Siguiendo con este tipo de argumentación, es posible tomar en cuenta lo estudiado por Melody Fonseca y Ari Jerrems (2012), quienes en un ensayo publicado hace ya algunos años, concluyeron que la naturalización de las relaciones de poder al interior del sistema-mundo, se ha fortalecido con una renovada asepsia en el discurso y el neutral accionar de sus actores. Estos últimos son los mismos que se organizaron alrededor de una institucionalidad en que predomina la retórica del consenso y la necesidad de los acuerdos, pero donde se imponen las decisiones por medio de un tipo de institucionalidad donde todo está absolutamente jerarquizado y, a la vez, siempre funciona con base en las normas. A sus propios ojos, logra ser justa e imparcial.

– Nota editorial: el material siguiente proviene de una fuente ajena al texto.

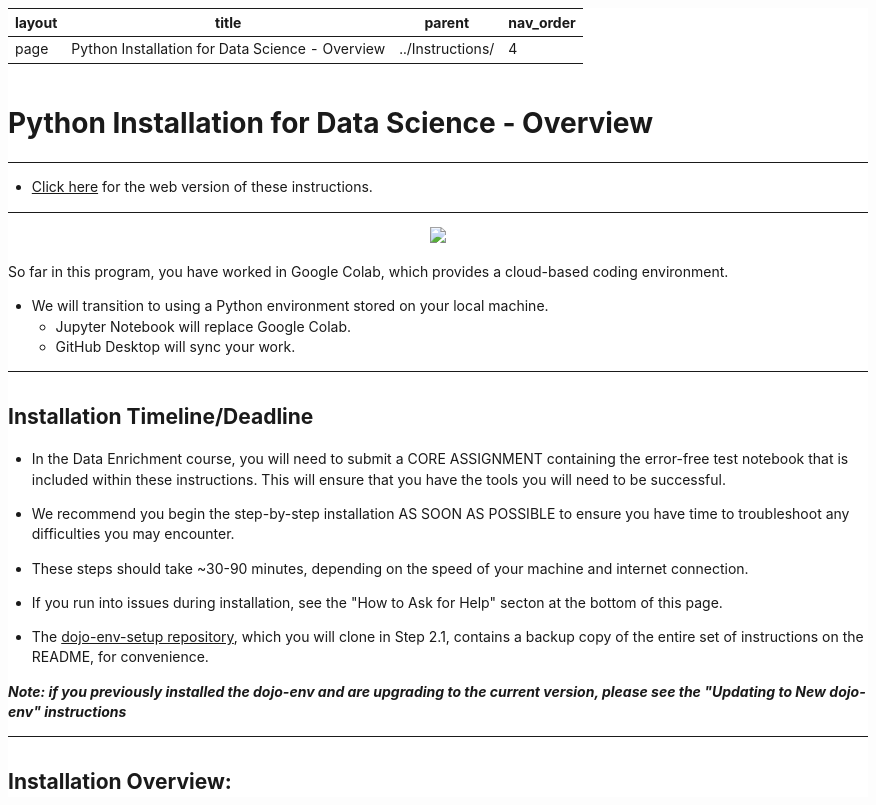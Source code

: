 | layout | title | parent| nav_order |
| ------ | -------------------------- | -------------------------------- | --------- |
| page   |Python Installation for Data Science - Overview | ../Instructions/ | 4         |
# Python Installation for Data Science - Overview

___

- [Click here](https://hackmd.io/@jirvingphd/dojo-env-overview) for the web version of these instructions.

___



<center>
<img src="images/Data Science Thumbnail.png_raw=true" width=500px></center>


So far in this program, you have worked in Google Colab, which provides a cloud-based coding environment. 
- We will transition to using a Python environment stored on your local machine. 
    - Jupyter Notebook will replace Google Colab. 
    - GitHub Desktop will sync your work.
___

## Installation Timeline/Deadline

- In the Data Enrichment course, you will need to submit a CORE ASSIGNMENT containing the error-free test notebook that is included within these instructions. This will ensure that you have the tools you will need to be successful.
- We recommend you begin the step-by-step installation AS SOON AS POSSIBLE to ensure you have time to troubleshoot any difficulties you may encounter.
- These steps should take ~30-90 minutes, depending on the speed of your machine and internet connection.

- If you run into issues during installation, see the "How to Ask for Help" secton at the bottom of this page. 

- The [dojo-env-setup repository](https://github.com/coding-dojo-data-science/dojo-env-setup), which you will clone in  Step 2.1, contains a backup copy of the entire set of instructions on the README, for convenience.

***Note: if you previously installed the dojo-env and are upgrading to the current version, please see the "Updating to New dojo-env" instructions***

<hr>

## Installation Overview:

Así se entiende por qué no son aceptados actores, sujetos ni agentes, cuyo pensamiento o forma de actuar sea distinto al administrado por el racionalismo de la gobernanza global, la misma que ha sido construida con la situacionalidad de estos principios. Esto me trae a la memoria uno de los múltiples debates tenido en la Unión Europea durante los últimos años, pues los partidarios de sancionar a las disidencias aparecidas en este bloque, las exigen por el desacato a las normas y los valores europeos, los cuales están hoy contenidos en el Tratado de Lisboa. En este documento cargado de humanística retórica y sutil oficialismo, es claro que no podría ser de otra forma, se recogen como valores fundamentales de esta institución “el respeto a la dignidad humana, la libertad, la democracia, la igualdad y los derechos humanos y establece que la Unión tiene como finalidad promover la paz y el bienestar de sus pueblos” (Parlamento Europeo, 2014).

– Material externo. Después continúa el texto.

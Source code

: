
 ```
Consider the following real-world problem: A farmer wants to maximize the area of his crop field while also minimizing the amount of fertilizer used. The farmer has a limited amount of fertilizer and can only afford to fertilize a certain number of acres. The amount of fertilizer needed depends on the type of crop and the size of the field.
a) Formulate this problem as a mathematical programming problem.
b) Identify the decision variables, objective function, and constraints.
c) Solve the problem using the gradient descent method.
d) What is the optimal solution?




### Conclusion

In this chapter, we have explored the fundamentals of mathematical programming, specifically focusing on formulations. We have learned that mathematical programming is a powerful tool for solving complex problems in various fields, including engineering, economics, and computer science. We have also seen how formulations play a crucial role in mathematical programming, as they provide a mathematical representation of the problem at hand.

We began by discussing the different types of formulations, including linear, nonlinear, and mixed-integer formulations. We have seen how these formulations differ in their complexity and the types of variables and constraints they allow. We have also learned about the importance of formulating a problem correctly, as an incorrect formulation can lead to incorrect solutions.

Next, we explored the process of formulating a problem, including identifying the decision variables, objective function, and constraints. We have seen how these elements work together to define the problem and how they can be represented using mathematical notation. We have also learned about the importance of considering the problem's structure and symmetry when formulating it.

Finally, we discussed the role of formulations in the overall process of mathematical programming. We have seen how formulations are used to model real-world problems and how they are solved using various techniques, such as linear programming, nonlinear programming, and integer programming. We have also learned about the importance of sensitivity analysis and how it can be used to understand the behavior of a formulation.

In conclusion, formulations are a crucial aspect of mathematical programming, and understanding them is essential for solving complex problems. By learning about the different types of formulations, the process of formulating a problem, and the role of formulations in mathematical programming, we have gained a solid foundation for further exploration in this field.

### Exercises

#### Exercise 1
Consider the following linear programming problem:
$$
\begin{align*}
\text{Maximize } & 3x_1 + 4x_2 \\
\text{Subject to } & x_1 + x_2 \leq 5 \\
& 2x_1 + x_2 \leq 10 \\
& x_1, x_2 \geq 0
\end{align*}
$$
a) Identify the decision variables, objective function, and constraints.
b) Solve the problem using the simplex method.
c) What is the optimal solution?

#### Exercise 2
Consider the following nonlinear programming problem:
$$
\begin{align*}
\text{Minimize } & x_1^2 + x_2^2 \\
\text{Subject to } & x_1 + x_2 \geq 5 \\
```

De manera muy similar piensan quienes están siempre dispuestos a subalternizar el territorio/mundo donde viven, a partir de la profunda y acrítica admiración que sienten por aquella tradición política y cultural, sus valores e instituciones de un proceso que se sigue presentando como ejemplo y modelo para otras regiones del planeta. Después de todo, una apologética opinión considera que la UE ha logrado todo lo que tiene, puesto que es
una comunidad de países en donde predomina la democracia, la estabilidad política, la prosperidad, la economía de mercado, el respeto por el Estado de derecho y en donde las diferencias que surgen entre los miembros de la UE se solucionan de manera institucionalizada. [Un lugar] en donde prevalece la paz, la estabilidad y la integración política y económica. [Además] la UE continúa siendo un referente de integración a nivel mundial, así como uno de los actores políticos más importantes del escenario internacional (Rodríguez y López, 2018, p. 106).

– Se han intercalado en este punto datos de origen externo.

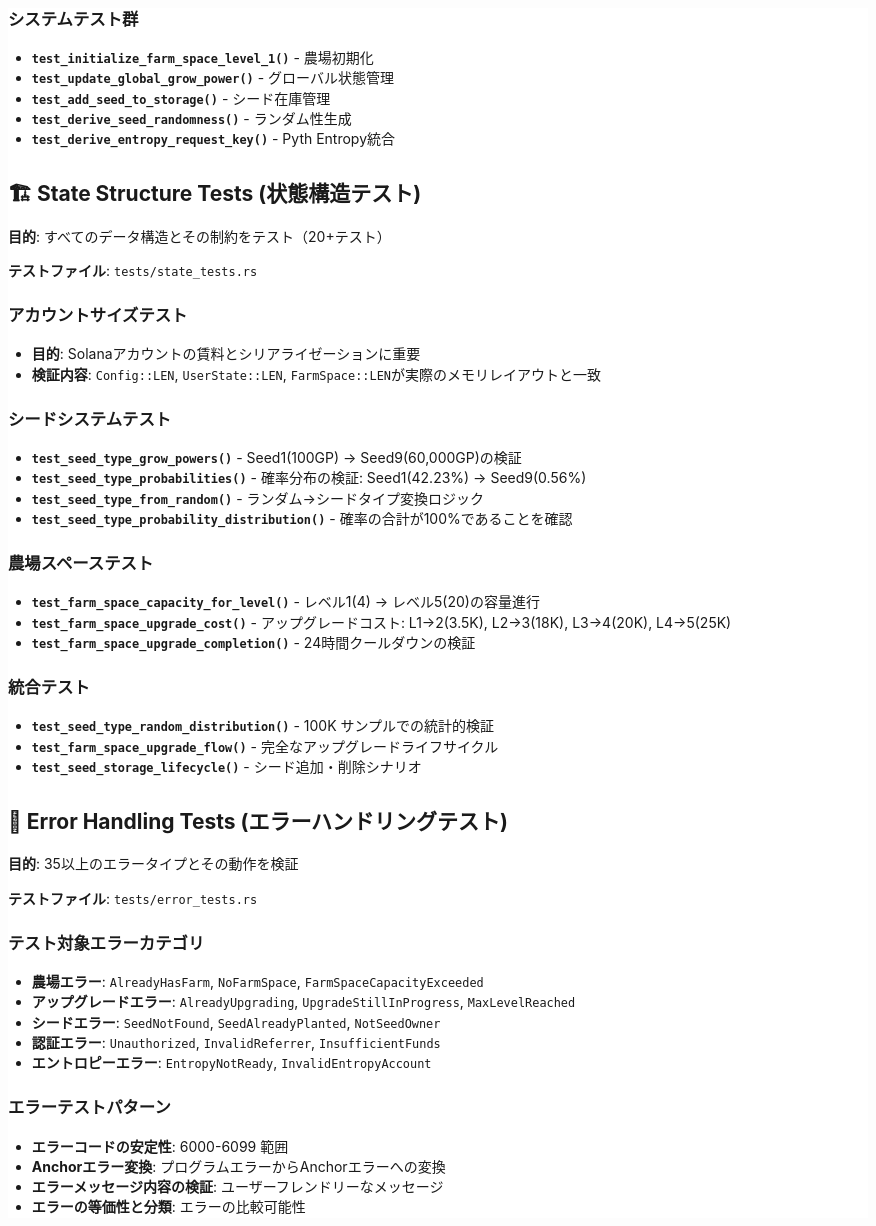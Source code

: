 ### システムテスト群
- **`test_initialize_farm_space_level_1()`** - 農場初期化
- **`test_update_global_grow_power()`** - グローバル状態管理
- **`test_add_seed_to_storage()`** - シード在庫管理
- **`test_derive_seed_randomness()`** - ランダム性生成
- **`test_derive_entropy_request_key()`** - Pyth Entropy統合

## 🏗️ State Structure Tests (状態構造テスト)

**目的**: すべてのデータ構造とその制約をテスト（20+テスト）

**テストファイル**: `tests/state_tests.rs`

### アカウントサイズテスト
- **目的**: Solanaアカウントの賃料とシリアライゼーションに重要
- **検証内容**: `Config::LEN`, `UserState::LEN`, `FarmSpace::LEN`が実際のメモリレイアウトと一致

### シードシステムテスト
- **`test_seed_type_grow_powers()`** - Seed1(100GP) → Seed9(60,000GP)の検証
- **`test_seed_type_probabilities()`** - 確率分布の検証: Seed1(42.23%) → Seed9(0.56%)
- **`test_seed_type_from_random()`** - ランダム→シードタイプ変換ロジック
- **`test_seed_type_probability_distribution()`** - 確率の合計が100%であることを確認

### 農場スペーステスト
- **`test_farm_space_capacity_for_level()`** - レベル1(4) → レベル5(20)の容量進行
- **`test_farm_space_upgrade_cost()`** - アップグレードコスト: L1→2(3.5K), L2→3(18K), L3→4(20K), L4→5(25K)
- **`test_farm_space_upgrade_completion()`** - 24時間クールダウンの検証

### 統合テスト
- **`test_seed_type_random_distribution()`** - 100K サンプルでの統計的検証
- **`test_farm_space_upgrade_flow()`** - 完全なアップグレードライフサイクル
- **`test_seed_storage_lifecycle()`** - シード追加・削除シナリオ

## 🚨 Error Handling Tests (エラーハンドリングテスト)

**目的**: 35以上のエラータイプとその動作を検証

**テストファイル**: `tests/error_tests.rs`

### テスト対象エラーカテゴリ
- **農場エラー**: `AlreadyHasFarm`, `NoFarmSpace`, `FarmSpaceCapacityExceeded`
- **アップグレードエラー**: `AlreadyUpgrading`, `UpgradeStillInProgress`, `MaxLevelReached`
- **シードエラー**: `SeedNotFound`, `SeedAlreadyPlanted`, `NotSeedOwner`
- **認証エラー**: `Unauthorized`, `InvalidReferrer`, `InsufficientFunds`
- **エントロピーエラー**: `EntropyNotReady`, `InvalidEntropyAccount`

### エラーテストパターン
- **エラーコードの安定性**: 6000-6099 範囲
- **Anchorエラー変換**: プログラムエラーからAnchorエラーへの変換
- **エラーメッセージ内容の検証**: ユーザーフレンドリーなメッセージ
- **エラーの等価性と分類**: エラーの比較可能性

Con este tipo de argumentos, México y Latinoamérica, al igual que Europa del Este para el caso que ellos más estudian, no pueden ser considerados lugares de enunciación en el entendimiento y funcionamiento del sistema-mundo, sino que deben ser simples receptores de teorías y modelos con que se construye la gobernanza global. Si académicos como Pedro Rodríguez y Gustavo López realizan sus análisis y elaboran sus reflexiones con un escaso nivel de criticidad, no debe sorprender que concluyan en que la integración donde quiera que esta se haga, siempre tendrá deficiencias. En todo caso, a esta oficialista enunciación se le podría preguntar sobre el lugar que ocupan al interior de los valores europeos el racismo, el exterminio de pueblos originarios en distintas partes del planeta, el imperialismo y el colonialismo. De igual forma, sobre la implantación del extractivismo y del carácter patriarcal de su cultura en los territorios que fueron conquistados durante el último milenio. Todos estos son también parte de una trayectoria histórica.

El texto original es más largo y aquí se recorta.